Stored data
((

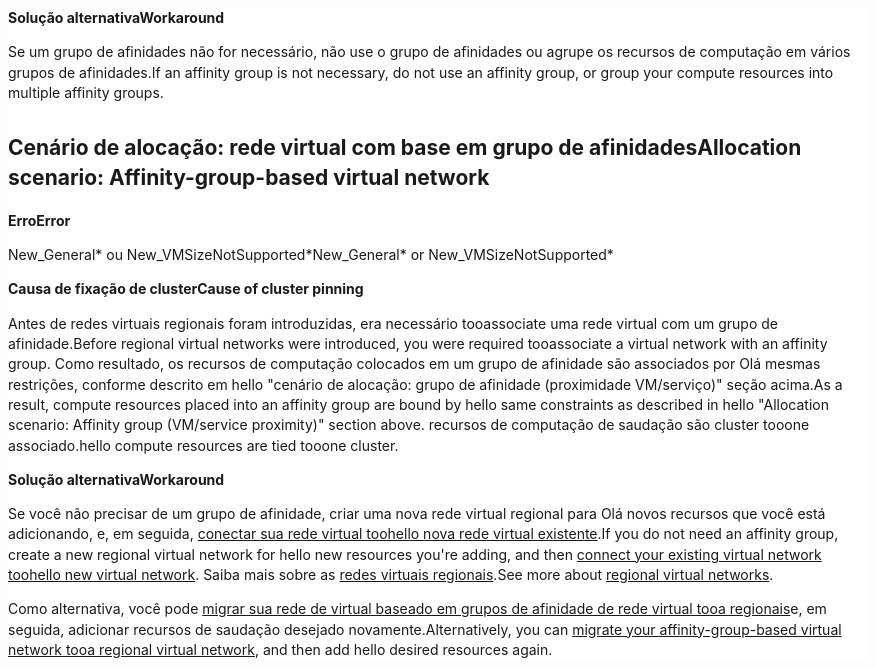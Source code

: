 <span data-ttu-id="9d19d-210">**Solução alternativa**</span><span class="sxs-lookup"><span data-stu-id="9d19d-210">**Workaround**</span></span>

<span data-ttu-id="9d19d-211">Se um grupo de afinidades não for necessário, não use o grupo de afinidades ou agrupe os recursos de computação em vários grupos de afinidades.</span><span class="sxs-lookup"><span data-stu-id="9d19d-211">If an affinity group is not necessary, do not use an affinity group, or group your compute resources into multiple affinity groups.</span></span>

## <a name="allocation-scenario-affinity-group-based-virtual-network"></a><span data-ttu-id="9d19d-212">Cenário de alocação: rede virtual com base em grupo de afinidades</span><span class="sxs-lookup"><span data-stu-id="9d19d-212">Allocation scenario: Affinity-group-based virtual network</span></span>
<span data-ttu-id="9d19d-213">**Erro**</span><span class="sxs-lookup"><span data-stu-id="9d19d-213">**Error**</span></span>

<span data-ttu-id="9d19d-214">New_General* ou New_VMSizeNotSupported*</span><span class="sxs-lookup"><span data-stu-id="9d19d-214">New_General* or New_VMSizeNotSupported*</span></span>

<span data-ttu-id="9d19d-215">**Causa de fixação de cluster**</span><span class="sxs-lookup"><span data-stu-id="9d19d-215">**Cause of cluster pinning**</span></span>

<span data-ttu-id="9d19d-216">Antes de redes virtuais regionais foram introduzidas, era necessário tooassociate uma rede virtual com um grupo de afinidade.</span><span class="sxs-lookup"><span data-stu-id="9d19d-216">Before regional virtual networks were introduced, you were required tooassociate a virtual network with an affinity group.</span></span> <span data-ttu-id="9d19d-217">Como resultado, os recursos de computação colocados em um grupo de afinidade são associados por Olá mesmas restrições, conforme descrito em hello "cenário de alocação: grupo de afinidade (proximidade VM/serviço)" seção acima.</span><span class="sxs-lookup"><span data-stu-id="9d19d-217">As a result, compute resources placed into an affinity group are bound by hello same constraints as described in hello "Allocation scenario: Affinity group (VM/service proximity)" section above.</span></span> <span data-ttu-id="9d19d-218">recursos de computação de saudação são cluster tooone associado.</span><span class="sxs-lookup"><span data-stu-id="9d19d-218">hello compute resources are tied tooone cluster.</span></span>

<span data-ttu-id="9d19d-219">**Solução alternativa**</span><span class="sxs-lookup"><span data-stu-id="9d19d-219">**Workaround**</span></span>

<span data-ttu-id="9d19d-220">Se você não precisar de um grupo de afinidade, criar uma nova rede virtual regional para Olá novos recursos que você está adicionando, e, em seguida, [conectar sua rede virtual toohello nova rede virtual existente](https://azure.microsoft.com/blog/vnet-to-vnet-connecting-virtual-networks-in-azure-across-different-regions/).</span><span class="sxs-lookup"><span data-stu-id="9d19d-220">If you do not need an affinity group, create a new regional virtual network for hello new resources you're adding, and then [connect your existing virtual network toohello new virtual network](https://azure.microsoft.com/blog/vnet-to-vnet-connecting-virtual-networks-in-azure-across-different-regions/).</span></span> <span data-ttu-id="9d19d-221">Saiba mais sobre as [redes virtuais regionais](https://azure.microsoft.com/blog/2014/05/14/regional-virtual-networks/).</span><span class="sxs-lookup"><span data-stu-id="9d19d-221">See more about [regional virtual networks](https://azure.microsoft.com/blog/2014/05/14/regional-virtual-networks/).</span></span>

<span data-ttu-id="9d19d-222">Como alternativa, você pode [migrar sua rede de virtual baseado em grupos de afinidade de rede virtual tooa regionais](https://azure.microsoft.com/blog/2014/11/26/migrating-existing-services-to-regional-scope/)e, em seguida, adicionar recursos de saudação desejado novamente.</span><span class="sxs-lookup"><span data-stu-id="9d19d-222">Alternatively, you can [migrate your affinity-group-based virtual network tooa regional virtual network](https://azure.microsoft.com/blog/2014/11/26/migrating-existing-services-to-regional-scope/), and then add hello desired resources again.</span></span>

))

What you return should match the records line for line, minus the pictures.

Source code

: <span data-ttu-id="9d19d-210">**Solução alternativa**</span><span class="sxs-lookup"><span data-stu-id="9d19d-210">**Workaround**</span></span>

<span data-ttu-id="9d19d-211">Se um grupo de afinidades não for necessário, não use o grupo de afinidades ou agrupe os recursos de computação em vários grupos de afinidades.</span><span class="sxs-lookup"><span data-stu-id="9d19d-211">If an affinity group is not necessary, do not use an affinity group, or group your compute resources into multiple affinity groups.</span></span>

## <a name="allocation-scenario-affinity-group-based-virtual-network"></a><span data-ttu-id="9d19d-212">Cenário de alocação: rede virtual com base em grupo de afinidades</span><span class="sxs-lookup"><span data-stu-id="9d19d-212">Allocation scenario: Affinity-group-based virtual network</span></span>
<span data-ttu-id="9d19d-213">**Erro**</span><span class="sxs-lookup"><span data-stu-id="9d19d-213">**Error**</span></span>

<span data-ttu-id="9d19d-214">New_General* ou New_VMSizeNotSupported*</span><span class="sxs-lookup"><span data-stu-id="9d19d-214">New_General* or New_VMSizeNotSupported*</span></span>

<span data-ttu-id="9d19d-215">**Causa de fixação de cluster**</span><span class="sxs-lookup"><span data-stu-id="9d19d-215">**Cause of cluster pinning**</span></span>

<span data-ttu-id="9d19d-216">Antes de redes virtuais regionais foram introduzidas, era necessário tooassociate uma rede virtual com um grupo de afinidade.</span><span class="sxs-lookup"><span data-stu-id="9d19d-216">Before regional virtual networks were introduced, you were required tooassociate a virtual network with an affinity group.</span></span> <span data-ttu-id="9d19d-217">Como resultado, os recursos de computação colocados em um grupo de afinidade são associados por Olá mesmas restrições, conforme descrito em hello "cenário de alocação: grupo de afinidade (proximidade VM/serviço)" seção acima.</span><span class="sxs-lookup"><span data-stu-id="9d19d-217">As a result, compute resources placed into an affinity group are bound by hello same constraints as described in hello "Allocation scenario: Affinity group (VM/service proximity)" section above.</span></span> <span data-ttu-id="9d19d-218">recursos de computação de saudação são cluster tooone associado.</span><span class="sxs-lookup"><span data-stu-id="9d19d-218">hello compute resources are tied tooone cluster.</span></span>

<span data-ttu-id="9d19d-219">**Solução alternativa**</span><span class="sxs-lookup"><span data-stu-id="9d19d-219">**Workaround**</span></span>

<span data-ttu-id="9d19d-220">Se você não precisar de um grupo de afinidade, criar uma nova rede virtual regional para Olá novos recursos que você está adicionando, e, em seguida, [conectar sua rede virtual toohello nova rede virtual existente](https://azure.microsoft.com/blog/vnet-to-vnet-connecting-virtual-networks-in-azure-across-different-regions/).</span><span class="sxs-lookup"><span data-stu-id="9d19d-220">If you do not need an affinity group, create a new regional virtual network for hello new resources you're adding, and then [connect your existing virtual network toohello new virtual network](https://azure.microsoft.com/blog/vnet-to-vnet-connecting-virtual-networks-in-azure-across-different-regions/).</span></span> <span data-ttu-id="9d19d-221">Saiba mais sobre as [redes virtuais regionais](https://azure.microsoft.com/blog/2014/05/14/regional-virtual-networks/).</span><span class="sxs-lookup"><span data-stu-id="9d19d-221">See more about [regional virtual networks](https://azure.microsoft.com/blog/2014/05/14/regional-virtual-networks/).</span></span>

<span data-ttu-id="9d19d-222">Como alternativa, você pode [migrar sua rede de virtual baseado em grupos de afinidade de rede virtual tooa regionais](https://azure.microsoft.com/blog/2014/11/26/migrating-existing-services-to-regional-scope/)e, em seguida, adicionar recursos de saudação desejado novamente.</span><span class="sxs-lookup"><span data-stu-id="9d19d-222">Alternatively, you can [migrate your affinity-group-based virtual network tooa regional virtual network](https://azure.microsoft.com/blog/2014/11/26/migrating-existing-services-to-regional-scope/), and then add hello desired resources again.</span></span>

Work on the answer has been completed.